Researchers Find 575 Malicious Skills on Hugging Face, ClawHub

Acronis TRU reported active abuse of AI distribution platforms, finding 575+ malicious skills across 13 developer accounts in the OpenClaw/ClawHub ecosystem, and documenting payload hosting on Hugging Face repositories, per the Acronis report. The identified payloads target both Windows and macOS and include trojans, cryptominers, and the macOS infostealer AMOS, according to Acronis TRU. CyberPress and Socket Research conducted independent analyses and reported hundreds of malicious OpenClaw packages; CyberPress states 314 skills were flagged by multiple vendors and associates a prolific publisher with the account "hightower6eu," per CyberPress reporting. CybersecurityNews reports that OpenClaw integrated VirusTotal Code Insight scanning into ClawHub to automate detection.

Per the Acronis TRU writeup, attackers used multi-stage infection chains and social engineering to convince users to execute installer steps or fetch external, password-protected archives. Acronis documents techniques including obfuscated Base64 scripts, in-memory execution, process injection, covert command-and-control (C2) channels, and indirect prompt injection that causes agents to retrieve and run attacker-controlled payloads. Researchers also note that Hugging Face repositories were used as staging infrastructure, hosting serialized model or dataset files that execute attacker-controlled code at load time when not sandboxed.

Editorial analysis - technical context: These tactics combine familiar malware tradecraft (droppers, obfuscation, persistence) with agent-specific vectors: skills and model artifacts can embed social-engineered instructions or remote fetch steps that turn otherwise useful automation into a delivery mechanism. The practical risk increases where clients run unreviewed skills, load model files without isolation, or grant agents broad execution privileges.

Public reporting and vendor research cited weak publication barriers and limited automated review as enabling factors. A secondary analysis referenced a Snyk "ToxicSkills" scan that found prompt injection vulnerabilities and a large surface of potentially malicious content in ClawHub, as reported in prior coverage. The combination of low friction for publishing small skill packages (often a SKILL.md plus minimal metadata), limited code signing, and the popularity of agent marketplaces creates an attractive channel for commodity attackers to scale distribution.

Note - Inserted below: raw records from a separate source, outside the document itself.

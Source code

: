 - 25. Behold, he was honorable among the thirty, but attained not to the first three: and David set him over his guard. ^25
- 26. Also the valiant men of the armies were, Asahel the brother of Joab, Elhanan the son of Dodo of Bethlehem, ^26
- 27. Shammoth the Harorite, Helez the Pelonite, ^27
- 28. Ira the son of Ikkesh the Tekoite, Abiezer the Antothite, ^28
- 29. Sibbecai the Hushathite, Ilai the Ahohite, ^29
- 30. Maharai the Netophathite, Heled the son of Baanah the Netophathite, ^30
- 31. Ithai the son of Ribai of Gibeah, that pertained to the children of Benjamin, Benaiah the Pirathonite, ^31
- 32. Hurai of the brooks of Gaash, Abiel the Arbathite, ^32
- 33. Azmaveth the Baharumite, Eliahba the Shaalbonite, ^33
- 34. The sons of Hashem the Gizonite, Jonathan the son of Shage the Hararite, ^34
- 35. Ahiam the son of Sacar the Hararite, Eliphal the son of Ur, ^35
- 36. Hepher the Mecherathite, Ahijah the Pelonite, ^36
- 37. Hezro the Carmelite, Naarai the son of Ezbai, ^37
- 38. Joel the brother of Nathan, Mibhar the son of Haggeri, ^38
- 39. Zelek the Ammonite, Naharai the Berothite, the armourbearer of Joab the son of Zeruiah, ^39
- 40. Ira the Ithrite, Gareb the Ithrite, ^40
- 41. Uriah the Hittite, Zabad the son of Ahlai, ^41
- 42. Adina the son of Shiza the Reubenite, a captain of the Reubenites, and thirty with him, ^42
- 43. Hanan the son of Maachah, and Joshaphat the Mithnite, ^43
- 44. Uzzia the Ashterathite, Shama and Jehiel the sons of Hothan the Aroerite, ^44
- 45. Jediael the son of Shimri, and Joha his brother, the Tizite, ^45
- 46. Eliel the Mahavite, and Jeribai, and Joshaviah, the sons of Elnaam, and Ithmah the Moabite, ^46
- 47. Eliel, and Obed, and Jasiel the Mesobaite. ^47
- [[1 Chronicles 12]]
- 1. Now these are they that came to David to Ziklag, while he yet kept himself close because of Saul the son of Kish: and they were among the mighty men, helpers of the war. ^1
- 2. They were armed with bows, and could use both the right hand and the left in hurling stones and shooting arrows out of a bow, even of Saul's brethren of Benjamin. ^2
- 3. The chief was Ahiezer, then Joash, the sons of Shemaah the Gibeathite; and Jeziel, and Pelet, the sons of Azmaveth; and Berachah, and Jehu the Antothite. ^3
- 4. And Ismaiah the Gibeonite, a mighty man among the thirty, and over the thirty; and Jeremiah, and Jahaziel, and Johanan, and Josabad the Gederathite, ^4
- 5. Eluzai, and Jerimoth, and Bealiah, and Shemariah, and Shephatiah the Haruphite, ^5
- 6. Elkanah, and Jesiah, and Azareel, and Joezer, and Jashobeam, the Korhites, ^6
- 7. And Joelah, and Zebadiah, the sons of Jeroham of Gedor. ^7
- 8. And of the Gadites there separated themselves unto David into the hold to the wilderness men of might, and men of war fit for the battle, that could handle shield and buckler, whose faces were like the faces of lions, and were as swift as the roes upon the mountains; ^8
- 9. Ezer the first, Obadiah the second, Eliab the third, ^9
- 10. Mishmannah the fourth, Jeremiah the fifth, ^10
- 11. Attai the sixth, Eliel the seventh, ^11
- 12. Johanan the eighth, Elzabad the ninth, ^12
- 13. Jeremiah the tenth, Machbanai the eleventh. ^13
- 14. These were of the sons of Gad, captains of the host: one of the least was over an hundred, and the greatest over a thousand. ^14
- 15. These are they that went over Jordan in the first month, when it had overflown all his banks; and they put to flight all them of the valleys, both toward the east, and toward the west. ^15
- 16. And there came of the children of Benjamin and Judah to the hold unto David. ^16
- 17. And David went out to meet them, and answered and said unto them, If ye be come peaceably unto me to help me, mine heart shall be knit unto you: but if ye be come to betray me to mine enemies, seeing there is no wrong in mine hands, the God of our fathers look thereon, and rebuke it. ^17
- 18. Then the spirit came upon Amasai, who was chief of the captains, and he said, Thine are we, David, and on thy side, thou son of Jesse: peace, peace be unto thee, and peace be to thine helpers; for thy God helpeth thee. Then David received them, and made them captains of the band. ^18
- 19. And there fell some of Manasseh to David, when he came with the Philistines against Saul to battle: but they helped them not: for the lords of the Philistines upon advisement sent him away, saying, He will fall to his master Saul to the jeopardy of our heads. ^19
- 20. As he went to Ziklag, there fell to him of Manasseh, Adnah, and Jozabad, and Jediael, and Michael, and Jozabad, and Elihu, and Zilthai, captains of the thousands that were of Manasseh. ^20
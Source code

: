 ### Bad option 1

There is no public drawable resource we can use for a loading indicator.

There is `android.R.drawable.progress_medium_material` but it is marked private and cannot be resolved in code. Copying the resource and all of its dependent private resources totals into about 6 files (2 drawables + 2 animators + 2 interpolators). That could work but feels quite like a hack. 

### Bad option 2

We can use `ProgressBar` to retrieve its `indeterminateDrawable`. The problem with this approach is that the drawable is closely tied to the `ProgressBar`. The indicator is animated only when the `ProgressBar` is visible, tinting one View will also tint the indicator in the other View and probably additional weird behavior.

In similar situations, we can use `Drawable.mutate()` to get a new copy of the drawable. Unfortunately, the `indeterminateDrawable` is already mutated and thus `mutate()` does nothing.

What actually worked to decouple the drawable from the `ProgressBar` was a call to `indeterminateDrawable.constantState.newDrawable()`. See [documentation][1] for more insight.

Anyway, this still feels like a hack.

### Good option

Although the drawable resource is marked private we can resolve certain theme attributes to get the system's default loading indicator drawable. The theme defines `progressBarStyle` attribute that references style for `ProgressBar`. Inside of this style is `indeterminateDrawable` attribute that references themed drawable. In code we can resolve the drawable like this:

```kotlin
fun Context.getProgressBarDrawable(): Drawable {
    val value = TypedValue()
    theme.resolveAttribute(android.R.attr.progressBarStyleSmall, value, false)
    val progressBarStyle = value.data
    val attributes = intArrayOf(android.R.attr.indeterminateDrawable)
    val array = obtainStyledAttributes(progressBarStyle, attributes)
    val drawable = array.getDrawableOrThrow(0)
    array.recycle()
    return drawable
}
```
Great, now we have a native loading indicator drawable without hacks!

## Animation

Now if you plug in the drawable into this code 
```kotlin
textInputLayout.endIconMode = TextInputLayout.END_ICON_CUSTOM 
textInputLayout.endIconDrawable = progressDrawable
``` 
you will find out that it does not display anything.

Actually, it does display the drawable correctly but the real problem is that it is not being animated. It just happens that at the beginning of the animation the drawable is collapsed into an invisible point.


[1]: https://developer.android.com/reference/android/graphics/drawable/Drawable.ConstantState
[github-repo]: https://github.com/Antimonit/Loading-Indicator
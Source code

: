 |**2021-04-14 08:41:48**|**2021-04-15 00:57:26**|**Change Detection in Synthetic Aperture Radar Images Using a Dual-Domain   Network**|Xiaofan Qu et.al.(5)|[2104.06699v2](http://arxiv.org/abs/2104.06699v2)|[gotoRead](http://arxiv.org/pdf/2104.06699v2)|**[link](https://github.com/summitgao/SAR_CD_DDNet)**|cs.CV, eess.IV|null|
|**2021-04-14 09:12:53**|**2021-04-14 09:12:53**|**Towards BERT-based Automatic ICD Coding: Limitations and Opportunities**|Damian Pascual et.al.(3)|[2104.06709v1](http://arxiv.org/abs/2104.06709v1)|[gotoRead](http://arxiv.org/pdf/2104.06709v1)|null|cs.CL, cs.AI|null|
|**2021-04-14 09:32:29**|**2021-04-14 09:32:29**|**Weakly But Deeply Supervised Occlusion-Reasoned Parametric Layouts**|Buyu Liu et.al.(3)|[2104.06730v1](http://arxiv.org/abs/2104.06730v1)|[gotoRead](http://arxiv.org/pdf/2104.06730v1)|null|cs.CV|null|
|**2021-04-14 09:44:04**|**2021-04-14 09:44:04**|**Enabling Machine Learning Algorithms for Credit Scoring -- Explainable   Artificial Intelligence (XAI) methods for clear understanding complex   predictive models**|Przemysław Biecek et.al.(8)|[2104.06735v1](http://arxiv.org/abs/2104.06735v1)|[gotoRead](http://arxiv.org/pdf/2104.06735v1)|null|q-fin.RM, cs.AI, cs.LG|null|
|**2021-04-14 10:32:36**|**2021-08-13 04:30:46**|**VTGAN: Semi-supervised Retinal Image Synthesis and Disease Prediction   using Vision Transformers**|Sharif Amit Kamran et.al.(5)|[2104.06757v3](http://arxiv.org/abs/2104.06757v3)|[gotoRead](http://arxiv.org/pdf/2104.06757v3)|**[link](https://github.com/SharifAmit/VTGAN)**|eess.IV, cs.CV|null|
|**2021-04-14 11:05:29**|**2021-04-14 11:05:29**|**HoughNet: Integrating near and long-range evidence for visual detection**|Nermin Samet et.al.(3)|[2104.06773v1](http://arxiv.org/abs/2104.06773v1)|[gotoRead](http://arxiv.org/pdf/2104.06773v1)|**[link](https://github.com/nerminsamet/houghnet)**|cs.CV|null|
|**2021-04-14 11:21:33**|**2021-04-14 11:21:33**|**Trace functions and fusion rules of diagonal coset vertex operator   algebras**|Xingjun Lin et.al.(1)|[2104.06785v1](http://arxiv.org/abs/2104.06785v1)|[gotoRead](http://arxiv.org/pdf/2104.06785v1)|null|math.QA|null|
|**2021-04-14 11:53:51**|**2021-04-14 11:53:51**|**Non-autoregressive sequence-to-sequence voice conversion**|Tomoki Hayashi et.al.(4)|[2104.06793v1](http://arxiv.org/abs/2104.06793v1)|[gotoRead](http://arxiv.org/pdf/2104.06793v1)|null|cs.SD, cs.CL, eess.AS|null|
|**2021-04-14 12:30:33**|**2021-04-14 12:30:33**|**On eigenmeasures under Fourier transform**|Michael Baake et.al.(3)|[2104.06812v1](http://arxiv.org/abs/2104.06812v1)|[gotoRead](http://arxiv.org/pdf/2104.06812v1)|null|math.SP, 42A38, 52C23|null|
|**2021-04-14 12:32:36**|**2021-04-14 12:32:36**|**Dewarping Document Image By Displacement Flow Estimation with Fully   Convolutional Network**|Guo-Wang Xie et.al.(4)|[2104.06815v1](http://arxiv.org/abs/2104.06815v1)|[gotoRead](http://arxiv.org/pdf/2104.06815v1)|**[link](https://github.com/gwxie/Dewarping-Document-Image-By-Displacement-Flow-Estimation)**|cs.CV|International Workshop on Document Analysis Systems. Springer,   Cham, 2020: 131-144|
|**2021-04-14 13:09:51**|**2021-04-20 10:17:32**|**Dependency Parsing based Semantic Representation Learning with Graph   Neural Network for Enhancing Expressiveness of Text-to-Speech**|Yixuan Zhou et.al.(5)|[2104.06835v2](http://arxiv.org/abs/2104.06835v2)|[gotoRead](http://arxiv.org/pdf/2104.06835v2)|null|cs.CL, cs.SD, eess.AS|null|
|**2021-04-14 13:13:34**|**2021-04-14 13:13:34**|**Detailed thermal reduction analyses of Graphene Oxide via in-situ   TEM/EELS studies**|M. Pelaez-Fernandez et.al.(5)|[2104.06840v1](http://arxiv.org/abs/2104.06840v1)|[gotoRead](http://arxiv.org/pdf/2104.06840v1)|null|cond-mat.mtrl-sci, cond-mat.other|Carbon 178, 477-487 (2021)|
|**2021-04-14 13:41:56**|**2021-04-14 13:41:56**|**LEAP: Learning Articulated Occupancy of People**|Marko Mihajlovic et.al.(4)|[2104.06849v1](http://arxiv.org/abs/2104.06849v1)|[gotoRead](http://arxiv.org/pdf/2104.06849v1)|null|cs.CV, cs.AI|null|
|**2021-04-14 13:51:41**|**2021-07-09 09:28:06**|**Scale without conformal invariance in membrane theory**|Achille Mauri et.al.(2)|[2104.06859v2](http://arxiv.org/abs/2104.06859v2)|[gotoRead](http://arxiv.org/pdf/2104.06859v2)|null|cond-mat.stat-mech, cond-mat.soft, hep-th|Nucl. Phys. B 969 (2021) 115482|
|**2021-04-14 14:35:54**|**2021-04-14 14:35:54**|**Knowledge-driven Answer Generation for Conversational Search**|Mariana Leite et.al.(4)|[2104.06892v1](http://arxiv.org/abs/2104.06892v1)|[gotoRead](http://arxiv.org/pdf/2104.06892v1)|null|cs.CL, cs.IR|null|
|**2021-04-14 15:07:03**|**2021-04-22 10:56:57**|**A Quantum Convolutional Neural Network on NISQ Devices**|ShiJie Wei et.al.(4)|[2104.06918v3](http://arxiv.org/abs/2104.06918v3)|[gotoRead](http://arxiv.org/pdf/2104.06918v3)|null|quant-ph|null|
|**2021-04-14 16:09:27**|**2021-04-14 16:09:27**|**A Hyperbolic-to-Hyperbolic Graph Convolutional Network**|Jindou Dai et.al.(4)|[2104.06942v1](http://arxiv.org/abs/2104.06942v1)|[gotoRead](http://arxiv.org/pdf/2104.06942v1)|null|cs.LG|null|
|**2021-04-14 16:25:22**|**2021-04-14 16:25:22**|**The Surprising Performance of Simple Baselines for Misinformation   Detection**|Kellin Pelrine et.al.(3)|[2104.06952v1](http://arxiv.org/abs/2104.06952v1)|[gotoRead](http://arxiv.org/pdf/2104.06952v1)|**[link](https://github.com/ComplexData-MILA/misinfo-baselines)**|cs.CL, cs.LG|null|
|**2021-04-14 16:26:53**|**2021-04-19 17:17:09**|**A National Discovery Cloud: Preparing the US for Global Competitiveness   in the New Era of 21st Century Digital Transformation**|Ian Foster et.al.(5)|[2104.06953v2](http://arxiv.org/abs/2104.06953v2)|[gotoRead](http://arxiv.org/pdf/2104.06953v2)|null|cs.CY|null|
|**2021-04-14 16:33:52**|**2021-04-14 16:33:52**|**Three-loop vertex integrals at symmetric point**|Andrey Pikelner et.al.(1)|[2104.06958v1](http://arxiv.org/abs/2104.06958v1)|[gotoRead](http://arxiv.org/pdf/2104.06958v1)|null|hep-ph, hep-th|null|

Editorial analysis: For organizations that integrate third-party skills or download community models, the incident raises operational questions about supply-chain hygiene, artifact scanning, and runtime isolation. The publication of Indicators of Compromise (IOCs) and detection telemetry by Acronis provides immediate detection artifacts that defenders can operationalize.

For practitioners: monitor vendor and research feeds for IOC updates (Acronis TRU published IOCs), watch for additional accounts or publisher clusters tied to the same C2 infrastructure, and track platform-level controls such as the rollout and efficacy of Code Insight scanning (reported integration with VirusTotal). Observers should also watch whether platforms change publishing requirements, implement mandatory sandboxing, or add automated behavior analysis for skills and model artifacts.

Editorial analysis: This incident is an early example of supply-chain style abuse targeted at AI ecosystems rather than traditional package repositories. The broader implications for agent safety and platform governance will depend on how quickly marketplaces adopt stronger publishing controls, automated scanning, and default runtime isolation. Acronis TRU and multiple independent vendors documenting overlapping clusters increase confidence that the activity is in-the-wild rather than isolated research artifacts.